TEDx Portland, located in the land of keeping things weird and kombucha home brews, has become the site of the largest TEDx conference in the country under the direction of David Rae. TEDx Portland is an independently organized TED event. In its eighth consecutive year, it has a rich history of spreading ideas, sharing knowledge and building community in Portland. This year's event will be held April 21.
I have hundreds. But one that comes to mind is good for a few laughs, because it’s kind of funny. In 2014, we decided to go really, really big. We moved the event into the Keller Auditorium for the first time. That seats around 3,000 people. For a frame of reference, we were in the Armory for the first two years, and then the Portland Art Museum. In 2011, the first year, we had about 700 attendees. So, 2014 was going to be huge.
We were so excited about the Keller. We produced a hardbound book. The speaker lineup was insane. But the one thing everyone remembers is the bag. We gave away a super-sweet Nike backpack. We put Stumptown coffee in it. Salt and Straw ice cream. It was the quintessential Portland swag, stuffed into a fancy $70 TEDx Portland-branded bag. Everyone loved it.
We created an expectation with the Portland attendee; we created the expectation of swag. Right or wrong, we created this massive expectation. No other TEDx around the world swags out their attendees like we do. We think it adds value to the event. We couldn’t wait to do it again.
But – and this is a very big but – 2015 rolls around, and The Keller tells us that we can’t do backpacks again because it’s against fire code. So, we launch into this 59-email rabbit hole of a thread on what could work and we land on this design. We’re talking about 1,000 hours of time, and we land on a European carryall that I called the murse.
It was a man-purse. It worked in theory. You could put your laptop in it. The fire marshal was cool with it, so people could bring it into the auditorium. We handed this loaded murse to our attendees at the beginning of the morning.
Unlike the super-popular backpacks that I still see floating around even today, I have only seen a murse once. It was 18 months ago at Powell’s bookstore, and I almost fainted. I asked the person, ‘Where did you get that?’ and that person replied: ‘I got it at Goodwill for $2.’ He was so proud, and I was so embarrassed. The murse will go down in TEDx Portland history as one of my biggest screw-ups. It was super well-intentioned and super-ridiculous.
The murse will go down in TEDx Portland history as one of my biggest screw-ups.
Last year, we returned to the backpack, which we gave out at the end of the day. It was an amazingly designed, $85 backpack, and I was able to let go of my vision that everyone would carry them throughout the day. They were fine to get them at the end and bring them home, like a goodie bag after a kid's birthday party. And the fire marshal was happy because they did not pose a fire hazard.

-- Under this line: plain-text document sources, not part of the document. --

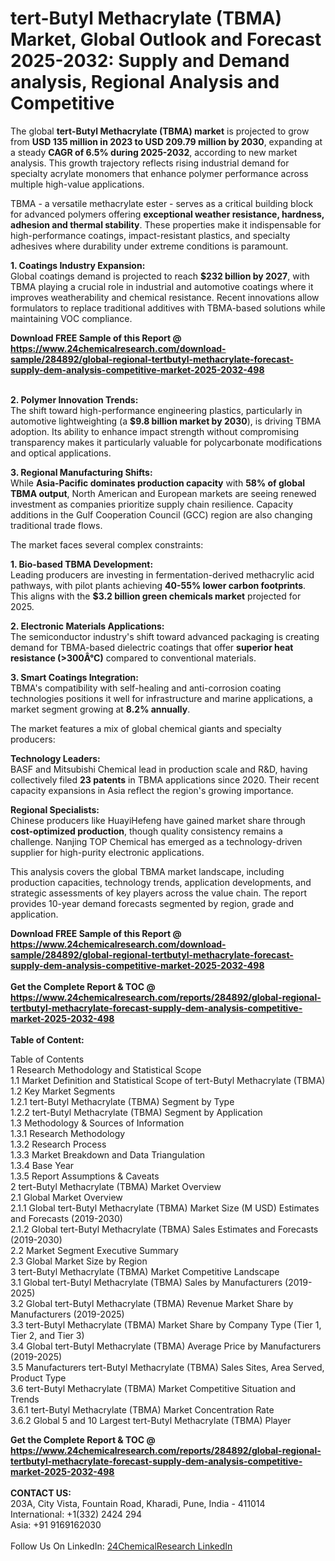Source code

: <h1>tert-Butyl Methacrylate (TBMA) Market, Global Outlook and Forecast 2025-2032: Supply and Demand analysis, Regional Analysis and Competitive</h1><p>The global <strong>tert-Butyl Methacrylate (TBMA) market</strong> is projected to grow from <strong>USD 135 million in 2023 to USD 209.79 million by 2030</strong>, expanding at a steady <strong>CAGR of 6.5% during 2025-2032</strong>, according to new market analysis. This growth trajectory reflects rising industrial demand for specialty acrylate monomers that enhance polymer performance across multiple high-value applications.</p><p>TBMA - a versatile methacrylate ester - serves as a critical building block for advanced polymers offering <strong>exceptional weather resistance, hardness, adhesion and thermal stability</strong>. These properties make it indispensable for high-performance coatings, impact-resistant plastics, and specialty adhesives where durability under extreme conditions is paramount.</p><p><strong>1. Coatings Industry Expansion:</strong><br>
Global coatings demand is projected to reach <strong>$232 billion by 2027</strong>, with TBMA playing a crucial role in industrial and automotive coatings where it improves weatherability and chemical resistance. Recent innovations allow formulators to replace traditional additives with TBMA-based solutions while maintaining VOC compliance.</p><div><b>Download FREE Sample of this Report @ 
            <a href="https://www.24chemicalresearch.com/download-sample/284892/global-regional-tertbutyl-methacrylate-forecast-supply-dem-analysis-competitive-market-2025-2032-498">
            https://www.24chemicalresearch.com/download-sample/284892/global-regional-tertbutyl-methacrylate-forecast-supply-dem-analysis-competitive-market-2025-2032-498</a></b></div><br><p><strong>2. Polymer Innovation Trends:</strong><br>
The shift toward high-performance engineering plastics, particularly in automotive lightweighting (a <strong>$9.8 billion market by 2030</strong>), is driving TBMA adoption. Its ability to enhance impact strength without compromising transparency makes it particularly valuable for polycarbonate modifications and optical applications.</p><p><strong>3. Regional Manufacturing Shifts:</strong><br>
While <strong>Asia-Pacific dominates production capacity</strong> with <strong>58% of global TBMA output</strong>, North American and European markets are seeing renewed investment as companies prioritize supply chain resilience. Capacity additions in the Gulf Cooperation Council (GCC) region are also changing traditional trade flows.</p><p>The market faces several complex constraints:</p><p><strong>1. Bio-based TBMA Development:</strong><br>
Leading producers are investing in fermentation-derived methacrylic acid pathways, with pilot plants achieving <strong>40-55% lower carbon footprints</strong>. This aligns with the <strong>$3.2 billion green chemicals market</strong> projected for 2025.</p><p><strong>2. Electronic Materials Applications:</strong><br>
The semiconductor industry's shift toward advanced packaging is creating demand for TBMA-based dielectric coatings that offer <strong>superior heat resistance (&gt;300Â°C)</strong> compared to conventional materials.</p><p><strong>3. Smart Coatings Integration:</strong><br>
TBMA's compatibility with self-healing and anti-corrosion coating technologies positions it well for infrastructure and marine applications, a market segment growing at <strong>8.2% annually</strong>.</p><p>The market features a mix of global chemical giants and specialty producers:</p><p><strong>Technology Leaders:</strong><br>
BASF and Mitsubishi Chemical lead in production scale and R&amp;D, having collectively filed <strong>23 patents</strong> in TBMA applications since 2020. Their recent capacity expansions in Asia reflect the region's growing importance.</p><p><strong>Regional Specialists:</strong><br>
Chinese producers like HuayiHefeng have gained market share through <strong>cost-optimized production</strong>, though quality consistency remains a challenge. Nanjing TOP Chemical has emerged as a technology-driven supplier for high-purity electronic applications.</p><p>This analysis covers the global TBMA market landscape, including production capacities, technology trends, application developments, and strategic assessments of key players across the value chain. The report provides 10-year demand forecasts segmented by region, grade and application.</p><div><b>Download FREE Sample of this Report @ 
            <a href="https://www.24chemicalresearch.com/download-sample/284892/global-regional-tertbutyl-methacrylate-forecast-supply-dem-analysis-competitive-market-2025-2032-498">
            https://www.24chemicalresearch.com/download-sample/284892/global-regional-tertbutyl-methacrylate-forecast-supply-dem-analysis-competitive-market-2025-2032-498</a></b></div><br><div><b>Get the Complete Report & TOC @ 
            <a href="https://www.24chemicalresearch.com/reports/284892/global-regional-tertbutyl-methacrylate-forecast-supply-dem-analysis-competitive-market-2025-2032-498">
            https://www.24chemicalresearch.com/reports/284892/global-regional-tertbutyl-methacrylate-forecast-supply-dem-analysis-competitive-market-2025-2032-498</a></b></div><br>
            <b>Table of Content:</b><p>Table of Contents<br />
1 Research Methodology and Statistical Scope<br />
1.1 Market Definition and Statistical Scope of tert-Butyl Methacrylate (TBMA)<br />
1.2 Key Market Segments<br />
1.2.1 tert-Butyl Methacrylate (TBMA) Segment by Type<br />
1.2.2 tert-Butyl Methacrylate (TBMA) Segment by Application<br />
1.3 Methodology & Sources of Information<br />
1.3.1 Research Methodology<br />
1.3.2 Research Process<br />
1.3.3 Market Breakdown and Data Triangulation<br />
1.3.4 Base Year<br />
1.3.5 Report Assumptions & Caveats<br />
2 tert-Butyl Methacrylate (TBMA) Market Overview<br />
2.1 Global Market Overview<br />
2.1.1 Global tert-Butyl Methacrylate (TBMA) Market Size (M USD) Estimates and Forecasts (2019-2030)<br />
2.1.2 Global tert-Butyl Methacrylate (TBMA) Sales Estimates and Forecasts (2019-2030)<br />
2.2 Market Segment Executive Summary<br />
2.3 Global Market Size by Region<br />
3 tert-Butyl Methacrylate (TBMA) Market Competitive Landscape<br />
3.1 Global tert-Butyl Methacrylate (TBMA) Sales by Manufacturers (2019-2025)<br />
3.2 Global tert-Butyl Methacrylate (TBMA) Revenue Market Share by Manufacturers (2019-2025)<br />
3.3 tert-Butyl Methacrylate (TBMA) Market Share by Company Type (Tier 1, Tier 2, and Tier 3)<br />
3.4 Global tert-Butyl Methacrylate (TBMA) Average Price by Manufacturers (2019-2025)<br />
3.5 Manufacturers tert-Butyl Methacrylate (TBMA) Sales Sites, Area Served, Product Type<br />
3.6 tert-Butyl Methacrylate (TBMA) Market Competitive Situation and Trends<br />
3.6.1 tert-Butyl Methacrylate (TBMA) Market Concentration Rate<br />
3.6.2 Global 5 and 10 Largest tert-Butyl Methacrylate (TBMA) Player</p><div><b>Get the Complete Report & TOC @ 
            <a href="https://www.24chemicalresearch.com/reports/284892/global-regional-tertbutyl-methacrylate-forecast-supply-dem-analysis-competitive-market-2025-2032-498">
            https://www.24chemicalresearch.com/reports/284892/global-regional-tertbutyl-methacrylate-forecast-supply-dem-analysis-competitive-market-2025-2032-498</a></b></div><br><b>CONTACT US:</b><br>
            203A, City Vista, Fountain Road, Kharadi, Pune, India - 411014<br>
            International: +1(332) 2424 294<br>
            Asia: +91 9169162030 <br><br>
            Follow Us On LinkedIn: <a href="https://www.linkedin.com/company/24chemicalresearch/">24ChemicalResearch LinkedIn</a>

But I still wanted to up our game. It’s hard to live down that murse, at least internally. Last year we did billboards for the first time, about 25 of them. We have upcycled them this year, and we are so very proud of that. These billboards will have the faces and eyeballs of last year’s speakers, and they will be on this year’s bags, which will be totes, duffels and fanny packs. This will be the swag-bag this year, and it’s been a total evolution from the murse – and what not to do.
I am so stoked. I host the event, introduce the speakers, and make jokes during the day. I am excited to wear an upcycled fanny pack. And I am 100 percent going to make a joke about the murse. If we had not learned from that mistake, we would never have had the institutional memory and muscle to evolve the swag bag into what it is now. It’s thoughtful and functional and upcycled. Everyone will love it.